The U.S. Supreme Court ruled that highly compensated employees can be eligible for overtime if they are paid on a daily basis.
Daily Rate is Inconsistent with Salary Basis Test
In Helix Energy Solutions Group v. Hewitt, the Supreme Court in a 6-3 ruling held that an executive oil rig worker who was classified by his company as a “bona fide executive” and earned more than $200,000 annually was not exempt from the FLSA’s overtime pay guarantee because he was paid on a daily rate.
The Court held that his daily rate form of compensation did not meet the requirements of the salary basis test. An employee is paid on a salary basis only if the employee receives the full salary for any week in which the employee performs any work without regard to the number of days or hours worked. Stated otherwise, salaried employees must be paid a guaranteed, predetermined amount of compensation that does not vary based on the hours worked in a given workweek, or on the quality or quantity of work.

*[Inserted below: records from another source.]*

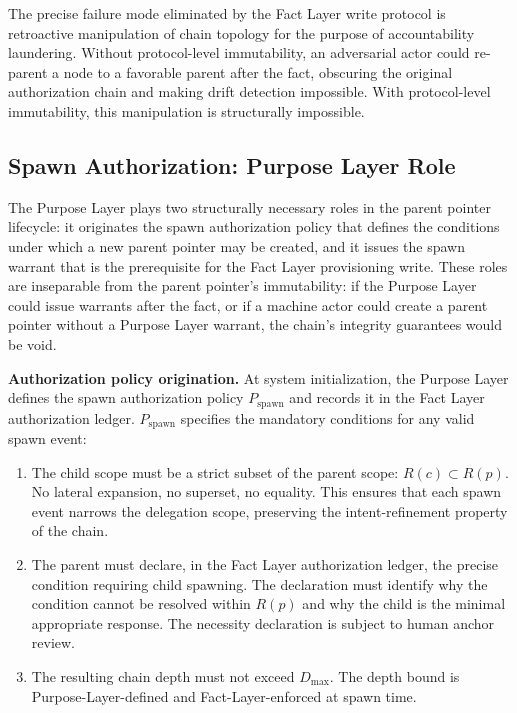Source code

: The precise failure mode eliminated by the Fact Layer write protocol is retroactive manipulation of chain topology for the purpose of accountability laundering. Without protocol-level immutability, an adversarial actor could re-parent a node to a favorable parent after the fact, obscuring the original authorization chain and making drift detection impossible. With protocol-level immutability, this manipulation is structurally impossible.

\subsection{Spawn Authorization: Purpose Layer Role}
\label{sec:purpose-layer-spawn-authorization}

The Purpose Layer plays two structurally necessary roles in the parent pointer lifecycle: it originates the spawn authorization policy that defines the conditions under which a new parent pointer may be created, and it issues the spawn warrant that is the prerequisite for the Fact Layer provisioning write. These roles are inseparable from the parent pointer's immutability: if the Purpose Layer could issue warrants after the fact, or if a machine actor could create a parent pointer without a Purpose Layer warrant, the chain's integrity guarantees would be void.

\medskip
\noindent\textbf{Authorization policy origination.} At system initialization, the Purpose Layer defines the spawn authorization policy $P_{\mathrm{spawn}}$ and records it in the Fact Layer authorization ledger. $P_{\mathrm{spawn}}$ specifies the mandatory conditions for any valid spawn event:

\begin{enumerate}
\item[(S1) \textbf{Scope refinement.}] The child scope must be a strict subset of the parent scope: $R(c) \subset R(p)$. No lateral expansion, no superset, no equality. This ensures that each spawn event narrows the delegation scope, preserving the intent-refinement property of the chain.

\item[(S2) \textbf{Operational necessity.}] The parent must declare, in the Fact Layer authorization ledger, the precise condition requiring child spawning. The declaration must identify why the condition cannot be resolved within $R(p)$ and why the child is the minimal appropriate response. The necessity declaration is subject to human anchor review.

\item[(S3) \textbf{Depth within bound.}] The resulting chain depth must not exceed $D_{\max}$. The depth bound is Purpose-Layer-defined and Fact-Layer-enforced at spawn time.
\end{enumerate}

Although the Court’s ruling is not necessarily surprising, it is a harsh result for the employer. The Court found it irrelevant that the employee’s annual compensation exceeded $200,000 and his daily “predetermined” rate of $963 per day was higher than the weekly minimum requirement of $455 per week specified in the FLSA regulations. In sum, it was irrelevant that the employee was highly compensated
Takeaway for Employers
The Supreme Court’s decision makes clear the importance of strictly complying with the FLSA’s overtime exemption rules. Employers must understand that the manner in which an employee is paid, and not just the amount, is critical – even when the employee is highly compensated.